» Data for the task

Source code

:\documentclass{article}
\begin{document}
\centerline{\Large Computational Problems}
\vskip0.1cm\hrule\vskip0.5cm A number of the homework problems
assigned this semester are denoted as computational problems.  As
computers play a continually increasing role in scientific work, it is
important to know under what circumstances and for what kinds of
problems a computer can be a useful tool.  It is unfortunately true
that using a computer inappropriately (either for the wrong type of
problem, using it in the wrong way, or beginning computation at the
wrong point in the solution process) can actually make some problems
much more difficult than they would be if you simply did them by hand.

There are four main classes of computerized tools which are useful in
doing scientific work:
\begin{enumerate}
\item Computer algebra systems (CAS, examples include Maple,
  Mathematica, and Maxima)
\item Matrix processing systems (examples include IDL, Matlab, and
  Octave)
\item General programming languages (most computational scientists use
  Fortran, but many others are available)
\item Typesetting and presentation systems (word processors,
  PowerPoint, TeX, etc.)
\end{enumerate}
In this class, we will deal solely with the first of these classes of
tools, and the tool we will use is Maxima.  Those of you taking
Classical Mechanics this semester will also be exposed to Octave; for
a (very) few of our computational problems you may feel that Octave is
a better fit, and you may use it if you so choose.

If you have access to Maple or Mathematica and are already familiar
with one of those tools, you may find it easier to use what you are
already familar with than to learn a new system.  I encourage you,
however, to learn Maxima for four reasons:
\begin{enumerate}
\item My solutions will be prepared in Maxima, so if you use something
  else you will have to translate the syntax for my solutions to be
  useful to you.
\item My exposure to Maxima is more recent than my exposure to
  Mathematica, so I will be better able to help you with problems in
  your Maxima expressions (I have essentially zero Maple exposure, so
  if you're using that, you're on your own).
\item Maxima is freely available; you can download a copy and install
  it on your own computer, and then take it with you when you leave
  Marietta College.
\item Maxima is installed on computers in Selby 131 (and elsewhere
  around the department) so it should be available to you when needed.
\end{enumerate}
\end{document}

» Required work
Reproduce the material in full, with no word added or dropped.

» Response to this exercise
Source code

:\documentclass{article}
\begin{document}
\centerline{\Large Computational Problems}
\vskip0.1cm\hrule\vskip0.5cm A number of the homework problems
assigned this semester are denoted as computational problems.  As
computers play a continually increasing role in scientific work, it is
important to know under what circumstances and for what kinds of
problems a computer can be a useful tool.  It is unfortunately true
that using a computer inappropriately (either for the wrong type of
problem, using it in the wrong way, or beginning computation at the
wrong point in the solution process) can actually make some problems
much more difficult than they would be if you simply did them by hand.

There are four main classes of computerized tools which are useful in
doing scientific work:
\begin{enumerate}
\item Computer algebra systems (CAS, examples include Maple,
  Mathematica, and Maxima)
\item Matrix processing systems (examples include IDL, Matlab, and
  Octave)
\item General programming languages (most computational scientists use
  Fortran, but many others are available)
\item Typesetting and presentation systems (word processors,
  PowerPoint, TeX, etc.)
\end{enumerate}
In this class, we will deal solely with the first of these classes of
tools, and the tool we will use is Maxima.  Those of you taking
Classical Mechanics this semester will also be exposed to Octave; for
a (very) few of our computational problems you may feel that Octave is
a better fit, and you may use it if you so choose.

If you have access to Maple or Mathematica and are already familiar
with one of those tools, you may find it easier to use what you are
already familar with than to learn a new system.  I encourage you,
however, to learn Maxima for four reasons:
\begin{enumerate}
\item My solutions will be prepared in Maxima, so if you use something
  else you will have to translate the syntax for my solutions to be
  useful to you.
\item My exposure to Maxima is more recent than my exposure to
  Mathematica, so I will be better able to help you with problems in
  your Maxima expressions (I have essentially zero Maple exposure, so
  if you're using that, you're on your own).
\item Maxima is freely available; you can download a copy and install
  it on your own computer, and then take it with you when you leave
  Marietta College.
\item Maxima is installed on computers in Selby 131 (and elsewhere
  around the department) so it should be available to you when needed.
\end{enumerate}
\end{document}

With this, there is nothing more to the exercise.